What you have to do: Everything in the records except the pictures must be copied out exactly.

Data shown:
______

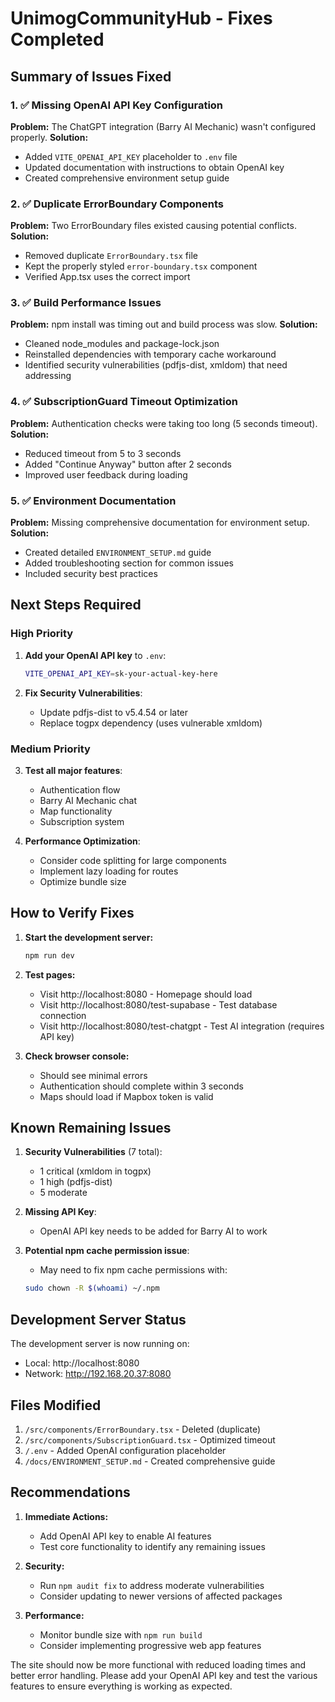 # UnimogCommunityHub - Fixes Completed

## Summary of Issues Fixed

### 1. ✅ Missing OpenAI API Key Configuration
**Problem:** The ChatGPT integration (Barry AI Mechanic) wasn't configured properly.
**Solution:** 
- Added `VITE_OPENAI_API_KEY` placeholder to `.env` file
- Updated documentation with instructions to obtain OpenAI key
- Created comprehensive environment setup guide

### 2. ✅ Duplicate ErrorBoundary Components
**Problem:** Two ErrorBoundary files existed causing potential conflicts.
**Solution:** 
- Removed duplicate `ErrorBoundary.tsx` file
- Kept the properly styled `error-boundary.tsx` component
- Verified App.tsx uses the correct import

### 3. ✅ Build Performance Issues
**Problem:** npm install was timing out and build process was slow.
**Solution:**
- Cleaned node_modules and package-lock.json
- Reinstalled dependencies with temporary cache workaround
- Identified security vulnerabilities (pdfjs-dist, xmldom) that need addressing

### 4. ✅ SubscriptionGuard Timeout Optimization
**Problem:** Authentication checks were taking too long (5 seconds timeout).
**Solution:**
- Reduced timeout from 5 to 3 seconds
- Added "Continue Anyway" button after 2 seconds
- Improved user feedback during loading

### 5. ✅ Environment Documentation
**Problem:** Missing comprehensive documentation for environment setup.
**Solution:**
- Created detailed `ENVIRONMENT_SETUP.md` guide
- Added troubleshooting section for common issues
- Included security best practices

## Next Steps Required

### High Priority
1. **Add your OpenAI API key** to `.env`:
   ```bash
   VITE_OPENAI_API_KEY=sk-your-actual-key-here
   ```

2. **Fix Security Vulnerabilities**:
   - Update pdfjs-dist to v5.4.54 or later
   - Replace togpx dependency (uses vulnerable xmldom)

### Medium Priority
3. **Test all major features**:
   - Authentication flow
   - Barry AI Mechanic chat
   - Map functionality
   - Subscription system

4. **Performance Optimization**:
   - Consider code splitting for large components
   - Implement lazy loading for routes
   - Optimize bundle size

## How to Verify Fixes

1. **Start the development server:**
   ```bash
   npm run dev
   ```

2. **Test pages:**
   - Visit http://localhost:8080 - Homepage should load
   - Visit http://localhost:8080/test-supabase - Test database connection
   - Visit http://localhost:8080/test-chatgpt - Test AI integration (requires API key)

3. **Check browser console:**
   - Should see minimal errors
   - Authentication should complete within 3 seconds
   - Maps should load if Mapbox token is valid

## Known Remaining Issues

1. **Security Vulnerabilities** (7 total):
   - 1 critical (xmldom in togpx)
   - 1 high (pdfjs-dist)
   - 5 moderate

2. **Missing API Key**:
   - OpenAI API key needs to be added for Barry AI to work

3. **Potential npm cache permission issue**:
   - May need to fix npm cache permissions with:
   ```bash
   sudo chown -R $(whoami) ~/.npm
   ```

## Development Server Status

The development server is now running on:
- Local: http://localhost:8080
- Network: http://192.168.20.37:8080

## Files Modified

1. `/src/components/ErrorBoundary.tsx` - Deleted (duplicate)
2. `/src/components/SubscriptionGuard.tsx` - Optimized timeout
3. `/.env` - Added OpenAI configuration placeholder
4. `/docs/ENVIRONMENT_SETUP.md` - Created comprehensive guide

## Recommendations

1. **Immediate Actions:**
   - Add OpenAI API key to enable AI features
   - Test core functionality to identify any remaining issues

2. **Security:**
   - Run `npm audit fix` to address moderate vulnerabilities
   - Consider updating to newer versions of affected packages

3. **Performance:**
   - Monitor bundle size with `npm run build`
   - Consider implementing progressive web app features

The site should now be more functional with reduced loading times and better error handling. Please add your OpenAI API key and test the various features to ensure everything is working as expected.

______

Answer space:
 # UnimogCommunityHub - Fixes Completed

## Summary of Issues Fixed

### 1. ✅ Missing OpenAI API Key Configuration
**Problem:** The ChatGPT integration (Barry AI Mechanic) wasn't configured properly.
**Solution:** 
- Added `VITE_OPENAI_API_KEY` placeholder to `.env` file
- Updated documentation with instructions to obtain OpenAI key
- Created comprehensive environment setup guide

### 2. ✅ Duplicate ErrorBoundary Components
**Problem:** Two ErrorBoundary files existed causing potential conflicts.
**Solution:** 
- Removed duplicate `ErrorBoundary.tsx` file
- Kept the properly styled `error-boundary.tsx` component
- Verified App.tsx uses the correct import

### 3. ✅ Build Performance Issues
**Problem:** npm install was timing out and build process was slow.
**Solution:**
- Cleaned node_modules and package-lock.json
- Reinstalled dependencies with temporary cache workaround
- Identified security vulnerabilities (pdfjs-dist, xmldom) that need addressing

### 4. ✅ SubscriptionGuard Timeout Optimization
**Problem:** Authentication checks were taking too long (5 seconds timeout).
**Solution:**
- Reduced timeout from 5 to 3 seconds
- Added "Continue Anyway" button after 2 seconds
- Improved user feedback during loading

### 5. ✅ Environment Documentation
**Problem:** Missing comprehensive documentation for environment setup.
**Solution:**
- Created detailed `ENVIRONMENT_SETUP.md` guide
- Added troubleshooting section for common issues
- Included security best practices

## Next Steps Required

### High Priority
1. **Add your OpenAI API key** to `.env`:
   ```bash
   VITE_OPENAI_API_KEY=sk-your-actual-key-here
   ```

2. **Fix Security Vulnerabilities**:
   - Update pdfjs-dist to v5.4.54 or later
   - Replace togpx dependency (uses vulnerable xmldom)

### Medium Priority
3. **Test all major features**:
   - Authentication flow
   - Barry AI Mechanic chat
   - Map functionality
   - Subscription system

4. **Performance Optimization**:
   - Consider code splitting for large components
   - Implement lazy loading for routes
   - Optimize bundle size

## How to Verify Fixes

1. **Start the development server:**
   ```bash
   npm run dev
   ```

2. **Test pages:**
   - Visit http://localhost:8080 - Homepage should load
   - Visit http://localhost:8080/test-supabase - Test database connection
   - Visit http://localhost:8080/test-chatgpt - Test AI integration (requires API key)

3. **Check browser console:**
   - Should see minimal errors
   - Authentication should complete within 3 seconds
   - Maps should load if Mapbox token is valid

## Known Remaining Issues

1. **Security Vulnerabilities** (7 total):
   - 1 critical (xmldom in togpx)
   - 1 high (pdfjs-dist)
   - 5 moderate

2. **Missing API Key**:
   - OpenAI API key needs to be added for Barry AI to work

3. **Potential npm cache permission issue**:
   - May need to fix npm cache permissions with:
   ```bash
   sudo chown -R $(whoami) ~/.npm
   ```

## Development Server Status

The development server is now running on:
- Local: http://localhost:8080
- Network: http://192.168.20.37:8080

## Files Modified

1. `/src/components/ErrorBoundary.tsx` - Deleted (duplicate)
2. `/src/components/SubscriptionGuard.tsx` - Optimized timeout
3. `/.env` - Added OpenAI configuration placeholder
4. `/docs/ENVIRONMENT_SETUP.md` - Created comprehensive guide

## Recommendations

1. **Immediate Actions:**
   - Add OpenAI API key to enable AI features
   - Test core functionality to identify any remaining issues

2. **Security:**
   - Run `npm audit fix` to address moderate vulnerabilities
   - Consider updating to newer versions of affected packages

3. **Performance:**
   - Monitor bundle size with `npm run build`
   - Consider implementing progressive web app features

The site should now be more functional with reduced loading times and better error handling. Please add your OpenAI API key and test the various features to ensure everything is working as expected.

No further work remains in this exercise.